Jack London can claim to be one of the most idiosyncratic novelists  of the late 19th and early 20th century – journalist, social activist, short story writer, novelist and even, by all accounts, oyster pirate. He lived hard, burned brightly and died young – he was just 40 when he succumbed to multiple complications arising from long term illness. He earned his reputation the hard way with George Orwell famously noting that ‘he was an adventurer and a man of action as few writers have ever been’. But he was also a prolific writer like few others have been, with novels, short stories, poems and plays running into the hundreds and a substantial amount of non-fiction – much of it in support of his, then unconventional, Socialist views. Although there is some doubt about whether it can be wholly attributed to him, the so-called Jack London Credo does capture the essential philosophy of the man:

I would rather be ashes than dust!
I would rather that my spark should burn out in a brilliant blaze than it should be stifled by dry-rot.
I would rather be a superb meteor, every atom of me in magnificent glow, than a sleepy and permanent planet.
The function of man is to live, not to exist.
I shall not waste my days in trying to prolong them.
I shall use my time.

This essential spark of life that burns so brightly in London also made him acutely aware of nature and he developed an almost Pantheistic understanding of the natural world.

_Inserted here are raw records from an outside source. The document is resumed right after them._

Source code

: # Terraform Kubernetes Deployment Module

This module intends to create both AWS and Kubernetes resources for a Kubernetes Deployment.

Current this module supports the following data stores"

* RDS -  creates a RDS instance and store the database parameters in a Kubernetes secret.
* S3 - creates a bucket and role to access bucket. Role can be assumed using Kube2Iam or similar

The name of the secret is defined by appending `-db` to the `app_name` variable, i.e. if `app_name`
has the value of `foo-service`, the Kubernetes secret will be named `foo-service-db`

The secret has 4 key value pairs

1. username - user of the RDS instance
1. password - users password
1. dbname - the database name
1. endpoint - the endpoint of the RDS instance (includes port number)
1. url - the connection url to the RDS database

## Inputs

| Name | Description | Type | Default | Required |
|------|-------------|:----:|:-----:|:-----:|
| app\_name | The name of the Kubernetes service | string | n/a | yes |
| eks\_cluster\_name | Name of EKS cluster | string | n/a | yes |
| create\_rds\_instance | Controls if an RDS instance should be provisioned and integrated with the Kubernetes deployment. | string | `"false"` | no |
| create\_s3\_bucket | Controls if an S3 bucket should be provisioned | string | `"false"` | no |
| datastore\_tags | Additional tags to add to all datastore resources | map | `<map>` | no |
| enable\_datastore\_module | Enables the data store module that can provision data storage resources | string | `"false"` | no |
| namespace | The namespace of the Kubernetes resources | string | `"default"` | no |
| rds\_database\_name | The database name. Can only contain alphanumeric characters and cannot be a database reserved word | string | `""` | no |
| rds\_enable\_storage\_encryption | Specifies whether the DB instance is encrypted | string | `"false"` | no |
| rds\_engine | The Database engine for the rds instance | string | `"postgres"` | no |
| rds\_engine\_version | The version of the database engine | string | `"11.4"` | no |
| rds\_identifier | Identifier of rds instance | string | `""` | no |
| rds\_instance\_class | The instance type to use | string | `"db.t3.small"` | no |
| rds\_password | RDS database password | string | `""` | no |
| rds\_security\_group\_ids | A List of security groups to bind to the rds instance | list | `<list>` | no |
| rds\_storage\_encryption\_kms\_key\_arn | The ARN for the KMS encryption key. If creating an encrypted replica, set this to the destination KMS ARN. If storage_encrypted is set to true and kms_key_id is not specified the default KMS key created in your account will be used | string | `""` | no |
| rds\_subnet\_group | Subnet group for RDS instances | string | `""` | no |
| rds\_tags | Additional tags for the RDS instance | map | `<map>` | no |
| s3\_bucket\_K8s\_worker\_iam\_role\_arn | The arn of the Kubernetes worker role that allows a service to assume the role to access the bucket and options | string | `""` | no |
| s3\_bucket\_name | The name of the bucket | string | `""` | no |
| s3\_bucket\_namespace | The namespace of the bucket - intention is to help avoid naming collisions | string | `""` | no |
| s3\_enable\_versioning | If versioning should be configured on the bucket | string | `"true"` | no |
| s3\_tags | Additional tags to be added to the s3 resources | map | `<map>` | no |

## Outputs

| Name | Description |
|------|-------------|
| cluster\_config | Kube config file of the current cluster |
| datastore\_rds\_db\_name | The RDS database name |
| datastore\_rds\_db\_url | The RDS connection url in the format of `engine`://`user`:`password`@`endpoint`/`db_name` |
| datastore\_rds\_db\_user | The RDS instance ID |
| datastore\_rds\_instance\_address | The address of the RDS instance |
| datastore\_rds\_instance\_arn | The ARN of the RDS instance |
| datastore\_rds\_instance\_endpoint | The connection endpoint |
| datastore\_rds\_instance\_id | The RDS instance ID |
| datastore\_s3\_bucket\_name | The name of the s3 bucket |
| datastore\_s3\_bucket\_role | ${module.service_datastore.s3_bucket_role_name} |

This empathy for the wild and the natural animates what is probably his most famous and still most popular book – The Call of the Wild. It is, in many ways, an extraordinary piece of work and an astonishing feat of imagination that is written in London’s trademark style – simple and direct without recourse to complicated parenthesis  or unnecessary embroidery. It tells the story of the dog Buck, stolen from his domesticated home in California, traded to become a sled dog in the Yukon and often brutally used by a series of more or less competent and incompetent owners before finding some kind of peace in returning to his wild heritage as a member of a wolf pack. But what makes the story unusual is that it is told through the eyes and from the perspective of Buck himself. London so thoroughly anthropomorphises the dog that there are times it’s possible to forget that he’s not human.

We are spared nothing by London as he tells us the tale of how Buck – a big, brave natural leader – is broken and set to work. We see the savage struggle for power between dogs as the jostle for pack dominance and we see the casual indifference and brutality of their human owners. London is brilliant at showing how Buck is transformed by the wilderness from domestic pet to elemental animal, driven by urges that date back to the dawn of man and the beginnings of the domestication of the wolf.

Buck’s bravery isn’t all about survival though – he sacrifices himself for loyalty when he is shown love. Having been saved from almost certain death at the hands of stupid and inexperienced owners by John Thornton, Buck pledges himself completely to the man and saves his life on at least two occasions. But, when Thornton is killed by a group of rogue native Indians, Buck’s ties to civilisation are finally cut. He takes revenge on the Indians, killing indiscriminately, before running off to join a local wolf pack. His name lives on as the Ghost Dog of the Northern legends.

Published in 1903, the book was an instant hit and helped make London a wealthy man. In 1906 he published what can be seen as a companion piece to this, White Fang, in which he repeats the trick of using the dogs-eye view of the world.

London’s powerful knack for storytelling, his empathy for the dogs and his remarkably accessible style has made him an author capable of crossing over from an adult audience  to the children’s market with ease.

Call of the Wild is one of those singular books that is little longer than an extended short story and yet, when you’ve finished, makes you feel that you’ve  just read a substantial novel. That’s the mark of a fine writer who doesn’t have to go out of his way to show just how good he is.